A combinação de redução de receita e aumento de despesa com pessoal que se apresenta a partir de outubro de 2008 deve ser olhada com atenção pelos formuladores da política econômica. De um lado, porque existem muitas dificuldades para reduzir despesas com pessoal em curto prazo. De outro lado, o comportamento da receita depende do nível da atividade econômica cuja evolução será, em grande medida, determinada pela profundidade e pela duração da recessão mundial.
Neste quadro de aperto orçamentário o ajuste recairá sobre despesas de investimento. Este é um comportamento padrão de muitos governos que se vêm em situação de dificuldades orçamentárias. O governo brasileiro não deverá fugir à regra.

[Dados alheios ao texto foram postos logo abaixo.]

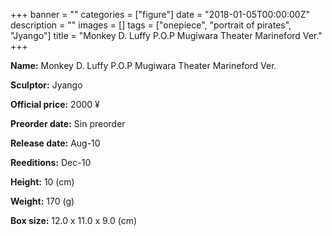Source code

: +++
banner = ""
categories = ["figure"]
date = "2018-01-05T00:00:00Z"
description = ""
images = []
tags = ["onepiece", "portrait of pirates", "Jyango"]
title = "Monkey D. Luffy P.O.P Mugiwara Theater Marineford Ver."
+++

**Name:** Monkey D. Luffy P.O.P Mugiwara Theater Marineford Ver.

**Sculptor:** Jyango

**Official price:** 2000 ¥

**Preorder date:** Sin preorder

**Release date:** Aug-10

**Reeditions:** Dec-10

**Height:** 10 (cm)

**Weight:** 170 (g)

**Box size:** 12.0 x 11.0 x 9.0 (cm)


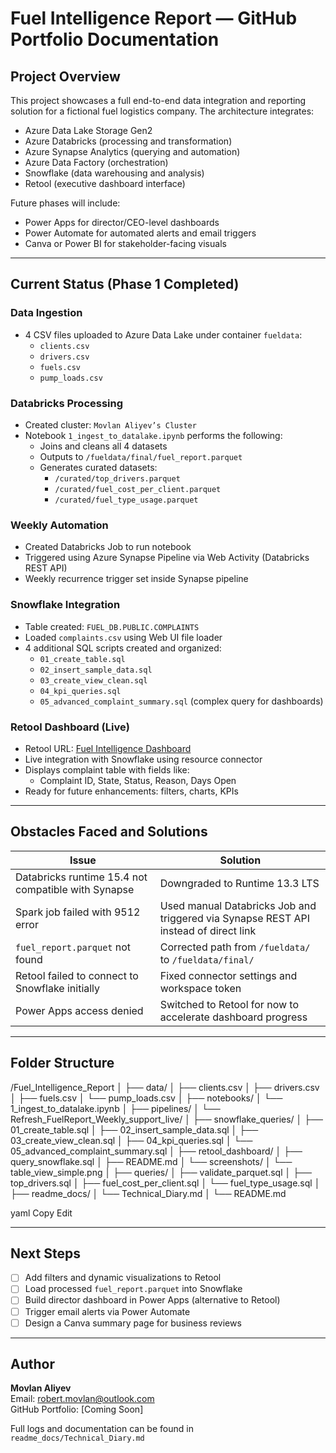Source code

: # Fuel Intelligence Report — GitHub Portfolio Documentation

## Project Overview

This project showcases a full end-to-end data integration and reporting solution for a fictional fuel logistics company. The architecture integrates:

- Azure Data Lake Storage Gen2  
- Azure Databricks (processing and transformation)  
- Azure Synapse Analytics (querying and automation)  
- Azure Data Factory (orchestration)  
- Snowflake (data warehousing and analysis)  
- Retool (executive dashboard interface)

Future phases will include:

- Power Apps for director/CEO-level dashboards  
- Power Automate for automated alerts and email triggers  
- Canva or Power BI for stakeholder-facing visuals

---

## Current Status (Phase 1 Completed)

### Data Ingestion

- 4 CSV files uploaded to Azure Data Lake under container `fueldata`:
  - `clients.csv`
  - `drivers.csv`
  - `fuels.csv`
  - `pump_loads.csv`

### Databricks Processing

- Created cluster: `Movlan Aliyev’s Cluster`
- Notebook `1_ingest_to_datalake.ipynb` performs the following:
  - Joins and cleans all 4 datasets
  - Outputs to `/fueldata/final/fuel_report.parquet`
  - Generates curated datasets:
    - `/curated/top_drivers.parquet`
    - `/curated/fuel_cost_per_client.parquet`
    - `/curated/fuel_type_usage.parquet`

### Weekly Automation

- Created Databricks Job to run notebook  
- Triggered using Azure Synapse Pipeline via Web Activity (Databricks REST API)  
- Weekly recurrence trigger set inside Synapse pipeline  

### Snowflake Integration

- Table created: `FUEL_DB.PUBLIC.COMPLAINTS`
- Loaded `complaints.csv` using Web UI file loader  
- 4 additional SQL scripts created and organized:
  - `01_create_table.sql`
  - `02_insert_sample_data.sql`
  - `03_create_view_clean.sql`
  - `04_kpi_queries.sql`
  - `05_advanced_complaint_summary.sql` (complex query for dashboards)

### Retool Dashboard (Live)

- Retool URL: [Fuel Intelligence Dashboard](https://aliyevm.retool.com/apps/eea905a4-299d-11f0-952f-e37a8dc5f852/Fuel%20Intelligence%20Dashboard/page1)
- Live integration with Snowflake using resource connector  
- Displays complaint table with fields like:
  - Complaint ID, State, Status, Reason, Days Open
- Ready for future enhancements: filters, charts, KPIs

---

## Obstacles Faced and Solutions

| Issue                                                       | Solution                                                                                               |
| ----------------------------------------------------------- | -------------------------------------------------------------------------------------------------------- |
| Databricks runtime 15.4 not compatible with Synapse         | Downgraded to Runtime 13.3 LTS                                                                           |
| Spark job failed with 9512 error                            | Used manual Databricks Job and triggered via Synapse REST API instead of direct link                    |
| `fuel_report.parquet` not found                             | Corrected path from `/fueldata/` to `/fueldata/final/`                                                  |
| Retool failed to connect to Snowflake initially             | Fixed connector settings and workspace token                                                             |
| Power Apps access denied                                    | Switched to Retool for now to accelerate dashboard progress                                              |

---

## Folder Structure

/Fuel_Intelligence_Report
│
├── data/
│ ├── clients.csv
│ ├── drivers.csv
│ ├── fuels.csv
│ └── pump_loads.csv
│
├── notebooks/
│ └── 1_ingest_to_datalake.ipynb
│
├── pipelines/
│ └── Refresh_FuelReport_Weekly_support_live/
│
├── snowflake_queries/
│ ├── 01_create_table.sql
│ ├── 02_insert_sample_data.sql
│ ├── 03_create_view_clean.sql
│ ├── 04_kpi_queries.sql
│ └── 05_advanced_complaint_summary.sql
│
├── retool_dashboard/
│ ├── query_snowflake.sql
│ ├── README.md
│ └── screenshots/
│ └── table_view_simple.png
│
├── queries/
│ ├── validate_parquet.sql
│ ├── top_drivers.sql
│ ├── fuel_cost_per_client.sql
│ └── fuel_type_usage.sql
│
├── readme_docs/
│ └── Technical_Diary.md
│
└── README.md

yaml
Copy
Edit

---

## Next Steps

- [ ] Add filters and dynamic visualizations to Retool  
- [ ] Load processed `fuel_report.parquet` into Snowflake  
- [ ] Build director dashboard in Power Apps (alternative to Retool)  
- [ ] Trigger email alerts via Power Automate  
- [ ] Design a Canva summary page for business reviews  

---

## Author

**Movlan Aliyev**  
Email: robert.movlan@outlook.com  
GitHub Portfolio: [Coming Soon]

Full logs and documentation can be found in `readme_docs/Technical_Diary.md`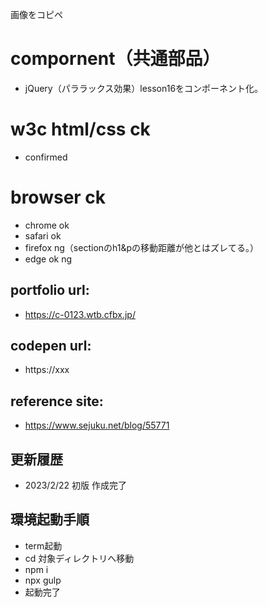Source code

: 画像をコピペ

# compornent（共通部品）
- jQuery（パララックス効果）lesson16をコンポーネント化。

# w3c html/css ck
- confirmed

# browser ck
- chrome ok
- safari ok
- firefox ng（sectionのh1&pの移動距離が他とはズレてる。）
- edge ok ng

## portfolio url:

- https://c-0123.wtb.cfbx.jp/

## codepen url:
- https://xxx

## reference site:
- https://www.sejuku.net/blog/55771

## 更新履歴

- 2023/2/22 初版 作成完了

## 環境起動手順
- term起動
- cd 対象ディレクトリへ移動
- npm i
- npx gulp
- 起動完了
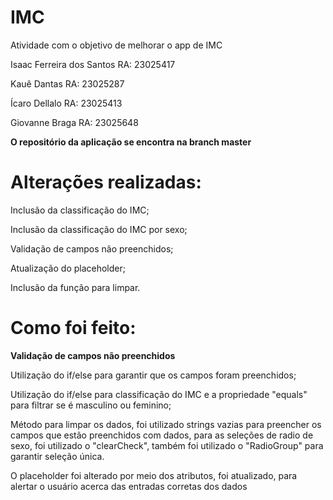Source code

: # IMC
Atividade com o objetivo de melhorar  o app de IMC

Isaac Ferreira dos Santos RA: 23025417

Kauê Dantas RA: 23025287

Ícaro Dellalo RA: 23025413

Giovanne Braga RA: 23025648

**O repositório da aplicação se encontra na branch master**

# Alterações realizadas:

Inclusão da classificação do IMC;

Inclusão da classificação do IMC por sexo;

Validação de campos não preenchidos;

Atualização do placeholder;

Inclusão da função para limpar.

# Como foi feito:

**Validação de campos não preenchidos**

Utilização do if/else para garantir que os campos foram preenchidos;

Utilização do if/else para classificação do IMC e a propriedade "equals" para filtrar se é masculino ou feminino;

Método para limpar os dados, foi utilizado strings vazias para preencher os campos que estão preenchidos com dados, para as seleções de radio de sexo, foi utilizado o "clearCheck", também foi utilizado o "RadioGroup" para garantir seleção única.

O placeholder foi alterado por meio dos atributos, foi atualizado, para alertar o usuário acerca das entradas corretas dos dados




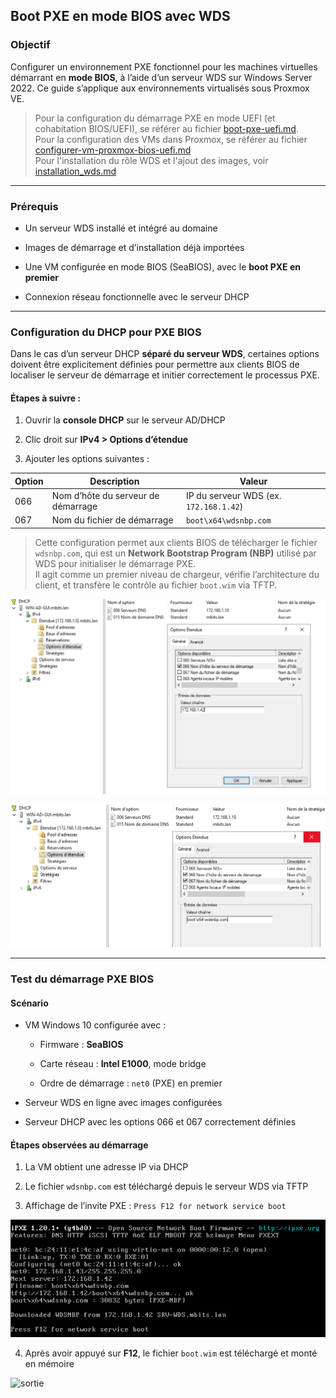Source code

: ## Boot PXE en mode BIOS avec WDS

### Objectif

Configurer un environnement PXE fonctionnel pour les machines virtuelles démarrant en **mode BIOS**, à l’aide d’un serveur WDS sur Windows Server 2022. Ce guide s’applique aux environnements virtualisés sous Proxmox VE.

> Pour la configuration du démarrage PXE en mode UEFI (et cohabitation BIOS/UEFI), se référer au fichier [boot-pxe-uefi.md](./boot_pxe_uefi.md).  
> Pour la configuration des VMs dans Proxmox, se référer au fichier [configurer-vm-proxmox-bios-uefi.md](./configurer-vm-proxmox-bios-uefi.md)  
> Pour l'installation du rôle WDS et l'ajout des images, voir [installation_wds.md](./installation_wds.md)

---

### Prérequis

- Un serveur WDS installé et intégré au domaine
    
- Images de démarrage et d’installation déjà importées
    
- Une VM configurée en mode BIOS (SeaBIOS), avec le **boot PXE en premier**
    
- Connexion réseau fonctionnelle avec le serveur DHCP
    

---

### Configuration du DHCP pour PXE BIOS

Dans le cas d’un serveur DHCP **séparé du serveur WDS**, certaines options doivent être explicitement définies pour permettre aux clients BIOS de localiser le serveur de démarrage et initier correctement le processus PXE.

#### Étapes à suivre :

1. Ouvrir la **console DHCP** sur le serveur AD/DHCP
    
2. Clic droit sur **IPv4 > Options d’étendue**
    
3. Ajouter les options suivantes :
    

|Option|Description|Valeur|
|---|---|---|
|066|Nom d’hôte du serveur de démarrage|IP du serveur WDS (ex. `172.168.1.42`)|
|067|Nom du fichier de démarrage|`boot\x64\wdsnbp.com`|

> Cette configuration permet aux clients BIOS de télécharger le fichier `wdsnbp.com`, qui est un **Network Bootstrap Program (NBP)** utilisé par WDS pour initialiser le démarrage PXE.  
> Il agit comme un premier niveau de chargeur, vérifie l’architecture du client, et transfère le contrôle au fichier `boot.wim` via TFTP.


![sortie](/captures/options_66_67_DHCP.png)
    
![sortie](/captures/option_67_DHCP.png)
    

---

### Test du démarrage PXE BIOS

#### Scénario

- VM Windows 10 configurée avec :
    
    - Firmware : **SeaBIOS**
        
    - Carte réseau : **Intel E1000**, mode bridge
        
    - Ordre de démarrage : `net0` (PXE) en premier
        
- Serveur WDS en ligne avec images configurées
    
- Serveur DHCP avec les options 066 et 067 correctement définies
    

#### Étapes observées au démarrage

1. La VM obtient une adresse IP via DHCP
    
2. Le fichier `wdsnbp.com` est téléchargé depuis le serveur WDS via TFTP
    
3. Affichage de l’invite PXE : `Press F12 for network service boot`  

![sortie](/captures/boot_pxe_cli10_bios_ok.png)

4. Après avoir appuyé sur **F12**, le fichier `boot.wim` est téléchargé et monté en mémoire
    

![sortie](/captures/démarrage_mode_bios_cli10.png)
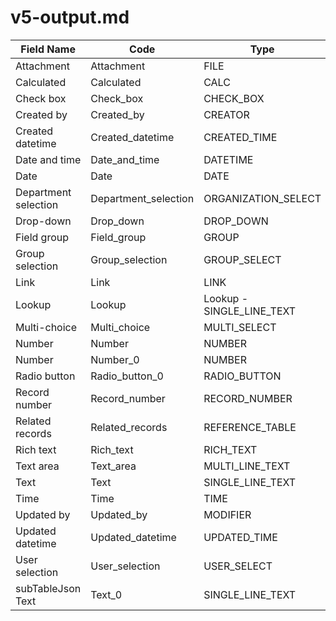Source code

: # v5-output.md

| Field Name           | Code                 | Type                      |
|----------------------|----------------------|---------------------------|
| Attachment           | Attachment           | FILE                      |
| Calculated           | Calculated           | CALC                      |
| Check box            | Check_box            | CHECK_BOX                 |
| Created by           | Created_by           | CREATOR                   |
| Created datetime     | Created_datetime     | CREATED_TIME              |
| Date and time        | Date_and_time        | DATETIME                  |
| Date                 | Date                 | DATE                      |
| Department selection | Department_selection | ORGANIZATION_SELECT       |
| Drop-down            | Drop_down            | DROP_DOWN                 |
| Field group          | Field_group          | GROUP                     |
| Group selection      | Group_selection      | GROUP_SELECT              |
| Link                 | Link                 | LINK                      |
| Lookup               | Lookup               | Lookup - SINGLE_LINE_TEXT |
| Multi-choice         | Multi_choice         | MULTI_SELECT              |
| Number               | Number               | NUMBER                    |
| Number               | Number_0             | NUMBER                    |
| Radio button         | Radio_button_0       | RADIO_BUTTON              |
| Record number        | Record_number        | RECORD_NUMBER             |
| Related records      | Related_records      | REFERENCE_TABLE           |
| Rich text            | Rich_text            | RICH_TEXT                 |
| Text area            | Text_area            | MULTI_LINE_TEXT           |
| Text                 | Text                 | SINGLE_LINE_TEXT          |
| Time                 | Time                 | TIME                      |
| Updated by           | Updated_by           | MODIFIER                  |
| Updated datetime     | Updated_datetime     | UPDATED_TIME              |
| User selection       | User_selection       | USER_SELECT               |
| subTableJson Text    | Text_0               | SINGLE_LINE_TEXT          |
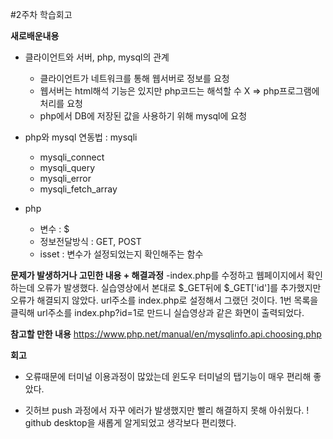 #2주차 학습회고

**새로배운내용**

- 클라이언트와 서버, php, mysql의 관계
    - 클라이언트가 네트워크를 통해 웹서버로 정보를 요청
    - 웹서버는 html해석 기능은 있지만 php코드는 해석할 수 X => php프로그램에 처리를 요청
    - php에서 DB에 저장된 값을 사용하기 위해 mysql에 요청
    
- php와 mysql 연동법 : mysqli 
    - mysqli_connect 
    - mysqli_query
    - mysqli_error
    - mysqli_fetch_array

- php
    - 변수 : $
    - 정보전달방식 : GET, POST
    - isset : 변수가 설정되었는지 확인해주는 함수
    
**문제가 발생하거나 고민한 내용 + 해결과정**
-index.php를 수정하고 웹페이지에서 확인하는데 오류가 발생했다.
실습영상에서 본대로 $_GET뒤에 $_GET['id']를 추가했지만 오류가 해결되지 않았다.
url주소를 index.php로 설정해서 그랬던 것이다. 1번 목록을 클릭해 url주소를 index.php?id=1로 만드니 실습영상과 같은 화면이 출력되었다.

**참고할 만한 내용**
https://www.php.net/manual/en/mysqlinfo.api.choosing.php

**회고**
+ 오류때문에 터미널 이용과정이 많았는데 윈도우 터미널의 탭기능이 매우 편리해 좋았다.
- 깃허브 push 과정에서 자꾸 에러가 발생했지만 빨리 해결하지 못해 아쉬웠다.
! github desktop을 새롭게 알게되었고 생각보다 편리했다.
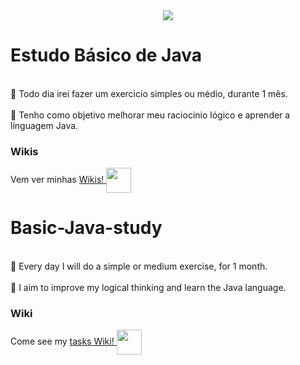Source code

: <div align="center">
<img align="center" src="https://camo.githubusercontent.com/5dc6ee33381917e41fc9c4951799268998f11a9b864399bf79a0842e4f9b194d/68747470733a2f2f692e696d6775722e636f6d2f315a76566b44632e676966"/></a>
 </div>

# Estudo Básico de Java
<br>👾 Todo dia irei fazer um exercicio simples ou médio, durante 1 mês. </br>
<br>🧠 Tenho como objetivo melhorar meu raciocinio lógico e aprender a línguagem Java. </br>

### Wikis
Vem ver minhas <a href="https://github.com/Baralou/Basic-Java-study/wiki/Explaining-the-Multiplies-Homework." target="blank"> Wikis! <img href="https://github.com/Baralou/Basic-Java-study/wiki" src="https://static.wikia.nocookie.net/minecraft_gamepedia/images/3/31/Enchanting_Table.gif/revision/latest?cb=20220222115558" align="center" height="40" width="40"/></a>

# Basic-Java-study

<br>👾 Every day I will do a simple or medium exercise, for 1 month. </br>
<br>🧠 I aim to improve my logical thinking and learn the Java language. </br>

### Wiki
 Come see my  <a href="https://github.com/Baralou/Basic-Java-study/wiki/Explaining-the-Multiplies-Homework." target="blank">tasks Wiki! <img href="https://github.com/Baralou/Basic-Java-study/wiki" src="https://static.wikia.nocookie.net/minecraft_gamepedia/images/3/31/Enchanting_Table.gif/revision/latest?cb=20220222115558" align="center" height="40" width="40"/></a>
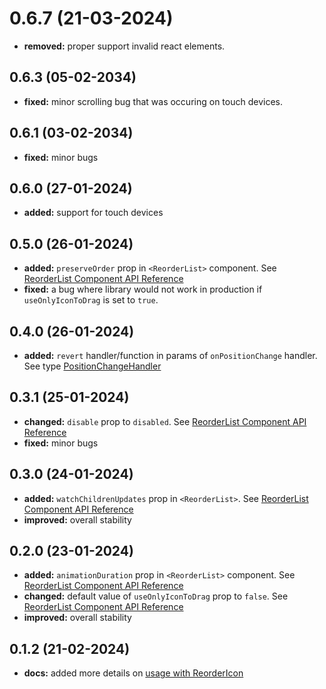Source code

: # 0.6.7 (21-03-2024)

- **removed:** proper support invalid react elements.

## 0.6.3 (05-02-2034)

- **fixed:** minor scrolling bug that was occuring on touch devices.

## 0.6.1 (03-02-2034)

- **fixed:** minor bugs

## 0.6.0 (27-01-2024)

- **added:** support for touch devices

## 0.5.0 (26-01-2024)

- **added:** `preserveOrder` prop in `<ReorderList>` component. See [ReorderList Component API Reference](https://www.npmjs.com/package/react-reorder-list#reorderlist-component-api-reference)
- **fixed:** a bug where library would not work in production if `useOnlyIconToDrag` is set to `true`.

## 0.4.0 (26-01-2024)

- **added:** `revert` handler/function in params of `onPositionChange` handler. See type [PositionChangeHandler](https://www.npmjs.com/package/react-reorder-list#positionchangehandler)

## 0.3.1 (25-01-2024)

- **changed:** `disable` prop to `disabled`. See [ReorderList Component API Reference](https://www.npmjs.com/package/react-reorder-list#reorderlist-component-api-reference)
- **fixed:** minor bugs

## 0.3.0 (24-01-2024)

- **added:** `watchChildrenUpdates` prop in `<ReorderList>`. See [ReorderList Component API Reference](https://www.npmjs.com/package/react-reorder-list#reorderlist-component-api-reference)
- **improved:** overall stability

## 0.2.0 (23-01-2024)

- **added:** `animationDuration` prop in `<ReorderList>` component. See [ReorderList Component API Reference](https://www.npmjs.com/package/react-reorder-list#reorderlist-component-api-reference)
- **changed:** default value of `useOnlyIconToDrag` prop to `false`. See [ReorderList Component API Reference](https://www.npmjs.com/package/react-reorder-list#reorderlist-component-api-reference)
- **improved:** overall stability

## 0.1.2 (21-02-2024)

- **docs:** added more details on [usage with ReorderIcon](https://www.npmjs.com/package/react-reorder-list#usage-with-reordericon)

Pressionado pelos interesses daqueles que se beneficiam dos gastos correntes e de seu aumento, o governo poderá reduzir ainda mais sua baixa taxa de investimento. Esta decisão irá encontrar resistências, mas estas são baseadas em ganhos que somente poderão se materializar no futuro e têm pouca capacidade de mobilizar e exercer pressão sobre o governo. Entretanto muitos dos beneficiários de maiores gastos correntes são prestadores de serviços públicos essenciais, como saúde e segurança, com grande capacidade de se mobilizar e pressionar o executivo, o legislativo e mesmo o judiciário para que tais despesas não sejam cortadas.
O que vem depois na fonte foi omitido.